Plain-text document sources
== Segment start ==

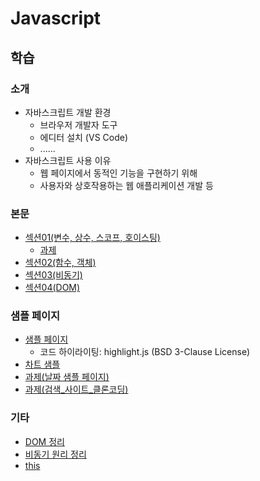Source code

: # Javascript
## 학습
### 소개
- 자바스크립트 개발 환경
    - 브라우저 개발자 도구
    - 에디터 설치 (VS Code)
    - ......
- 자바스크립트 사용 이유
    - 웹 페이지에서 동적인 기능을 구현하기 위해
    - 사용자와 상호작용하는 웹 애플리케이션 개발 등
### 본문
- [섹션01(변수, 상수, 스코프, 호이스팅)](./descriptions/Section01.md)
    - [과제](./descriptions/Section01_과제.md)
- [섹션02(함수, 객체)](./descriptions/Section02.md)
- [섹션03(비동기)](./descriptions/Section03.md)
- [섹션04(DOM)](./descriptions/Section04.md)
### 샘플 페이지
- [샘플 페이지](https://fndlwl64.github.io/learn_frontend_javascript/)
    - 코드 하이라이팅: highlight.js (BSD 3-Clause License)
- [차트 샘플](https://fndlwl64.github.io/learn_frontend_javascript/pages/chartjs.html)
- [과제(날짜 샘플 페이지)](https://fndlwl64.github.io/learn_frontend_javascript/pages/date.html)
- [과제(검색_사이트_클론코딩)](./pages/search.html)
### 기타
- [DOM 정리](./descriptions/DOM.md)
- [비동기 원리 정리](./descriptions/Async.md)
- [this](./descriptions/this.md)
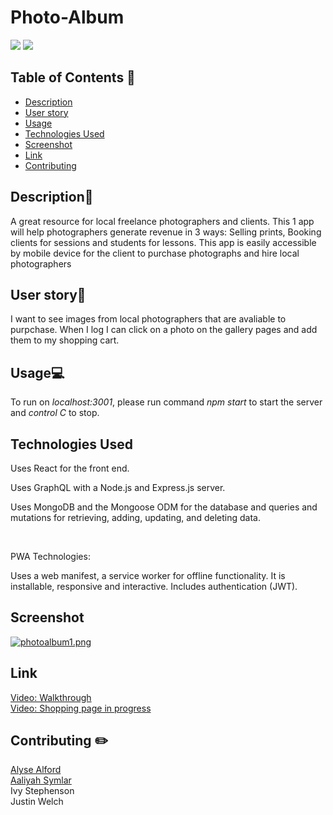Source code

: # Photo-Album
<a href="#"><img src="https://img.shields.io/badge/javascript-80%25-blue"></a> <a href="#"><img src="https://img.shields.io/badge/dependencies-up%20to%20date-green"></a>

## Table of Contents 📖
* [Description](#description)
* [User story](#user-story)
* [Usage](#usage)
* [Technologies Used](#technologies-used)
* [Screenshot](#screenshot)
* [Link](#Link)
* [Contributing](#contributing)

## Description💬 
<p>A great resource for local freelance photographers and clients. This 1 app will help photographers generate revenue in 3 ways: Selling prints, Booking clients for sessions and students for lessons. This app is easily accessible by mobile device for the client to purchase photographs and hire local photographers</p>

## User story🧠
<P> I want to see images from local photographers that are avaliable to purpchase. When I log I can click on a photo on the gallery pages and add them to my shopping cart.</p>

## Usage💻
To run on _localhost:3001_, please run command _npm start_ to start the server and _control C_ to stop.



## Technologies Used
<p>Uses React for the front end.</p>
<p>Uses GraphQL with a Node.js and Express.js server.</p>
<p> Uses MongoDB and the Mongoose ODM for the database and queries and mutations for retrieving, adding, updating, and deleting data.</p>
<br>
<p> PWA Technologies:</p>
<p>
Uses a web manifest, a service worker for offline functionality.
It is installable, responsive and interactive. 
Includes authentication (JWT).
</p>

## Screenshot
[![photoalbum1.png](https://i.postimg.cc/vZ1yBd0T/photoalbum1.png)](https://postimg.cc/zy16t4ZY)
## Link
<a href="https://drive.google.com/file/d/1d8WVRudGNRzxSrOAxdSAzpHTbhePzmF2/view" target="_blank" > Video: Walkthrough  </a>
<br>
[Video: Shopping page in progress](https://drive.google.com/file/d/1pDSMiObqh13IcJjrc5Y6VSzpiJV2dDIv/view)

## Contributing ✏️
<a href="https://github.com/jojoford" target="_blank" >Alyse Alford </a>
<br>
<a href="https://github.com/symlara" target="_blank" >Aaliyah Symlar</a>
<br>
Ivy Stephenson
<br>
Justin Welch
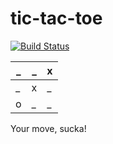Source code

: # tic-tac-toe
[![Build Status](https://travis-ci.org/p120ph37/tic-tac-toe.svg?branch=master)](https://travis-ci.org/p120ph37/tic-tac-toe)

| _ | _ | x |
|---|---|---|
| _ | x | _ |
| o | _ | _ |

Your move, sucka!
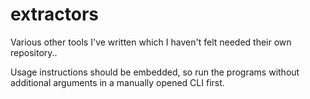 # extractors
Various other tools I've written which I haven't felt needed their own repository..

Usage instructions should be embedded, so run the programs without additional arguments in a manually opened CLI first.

== Segment end ==

Return the entries exactly as given. Do not include pictures.

▶ [RESULT]:
Source code

: # Javascript
## 학습
### 소개
- 자바스크립트 개발 환경
    - 브라우저 개발자 도구
    - 에디터 설치 (VS Code)
    - ......
- 자바스크립트 사용 이유
    - 웹 페이지에서 동적인 기능을 구현하기 위해
    - 사용자와 상호작용하는 웹 애플리케이션 개발 등
### 본문
- [섹션01(변수, 상수, 스코프, 호이스팅)](./descriptions/Section01.md)
    - [과제](./descriptions/Section01_과제.md)
- [섹션02(함수, 객체)](./descriptions/Section02.md)
- [섹션03(비동기)](./descriptions/Section03.md)
- [섹션04(DOM)](./descriptions/Section04.md)
### 샘플 페이지
- [샘플 페이지](https://fndlwl64.github.io/learn_frontend_javascript/)
    - 코드 하이라이팅: highlight.js (BSD 3-Clause License)
- [차트 샘플](https://fndlwl64.github.io/learn_frontend_javascript/pages/chartjs.html)
- [과제(날짜 샘플 페이지)](https://fndlwl64.github.io/learn_frontend_javascript/pages/date.html)
- [과제(검색_사이트_클론코딩)](./pages/search.html)
### 기타
- [DOM 정리](./descriptions/DOM.md)
- [비동기 원리 정리](./descriptions/Async.md)
- [this](./descriptions/this.md)
Source code

: # Photo-Album
<a href="#"><img src="https://img.shields.io/badge/javascript-80%25-blue"></a> <a href="#"><img src="https://img.shields.io/badge/dependencies-up%20to%20date-green"></a>

## Table of Contents 📖
* [Description](#description)
* [User story](#user-story)
* [Usage](#usage)
* [Technologies Used](#technologies-used)
* [Screenshot](#screenshot)
* [Link](#Link)
* [Contributing](#contributing)

## Description💬 
<p>A great resource for local freelance photographers and clients. This 1 app will help photographers generate revenue in 3 ways: Selling prints, Booking clients for sessions and students for lessons. This app is easily accessible by mobile device for the client to purchase photographs and hire local photographers</p>

## User story🧠
<P> I want to see images from local photographers that are avaliable to purpchase. When I log I can click on a photo on the gallery pages and add them to my shopping cart.</p>

## Usage💻
To run on _localhost:3001_, please run command _npm start_ to start the server and _control C_ to stop.



## Technologies Used
<p>Uses React for the front end.</p>
<p>Uses GraphQL with a Node.js and Express.js server.</p>
<p> Uses MongoDB and the Mongoose ODM for the database and queries and mutations for retrieving, adding, updating, and deleting data.</p>
<br>
<p> PWA Technologies:</p>
<p>
Uses a web manifest, a service worker for offline functionality.
It is installable, responsive and interactive. 
Includes authentication (JWT).
</p>

## Screenshot
[![photoalbum1.png](https://i.postimg.cc/vZ1yBd0T/photoalbum1.png)](https://postimg.cc/zy16t4ZY)
## Link
<a href="https://drive.google.com/file/d/1d8WVRudGNRzxSrOAxdSAzpHTbhePzmF2/view" target="_blank" > Video: Walkthrough  </a>
<br>
[Video: Shopping page in progress](https://drive.google.com/file/d/1pDSMiObqh13IcJjrc5Y6VSzpiJV2dDIv/view)

## Contributing ✏️
<a href="https://github.com/jojoford" target="_blank" >Alyse Alford </a>
<br>
<a href="https://github.com/symlara" target="_blank" >Aaliyah Symlar</a>
<br>
Ivy Stephenson
<br>
Justin Welch
Source code

: # tic-tac-toe
[![Build Status](https://travis-ci.org/p120ph37/tic-tac-toe.svg?branch=master)](https://travis-ci.org/p120ph37/tic-tac-toe)

| _ | _ | x |
|---|---|---|
| _ | x | _ |
| o | _ | _ |

Your move, sucka!
 # extractors
Various other tools I've written which I haven't felt needed their own repository..

Usage instructions should be embedded, so run the programs without additional arguments in a manually opened CLI first.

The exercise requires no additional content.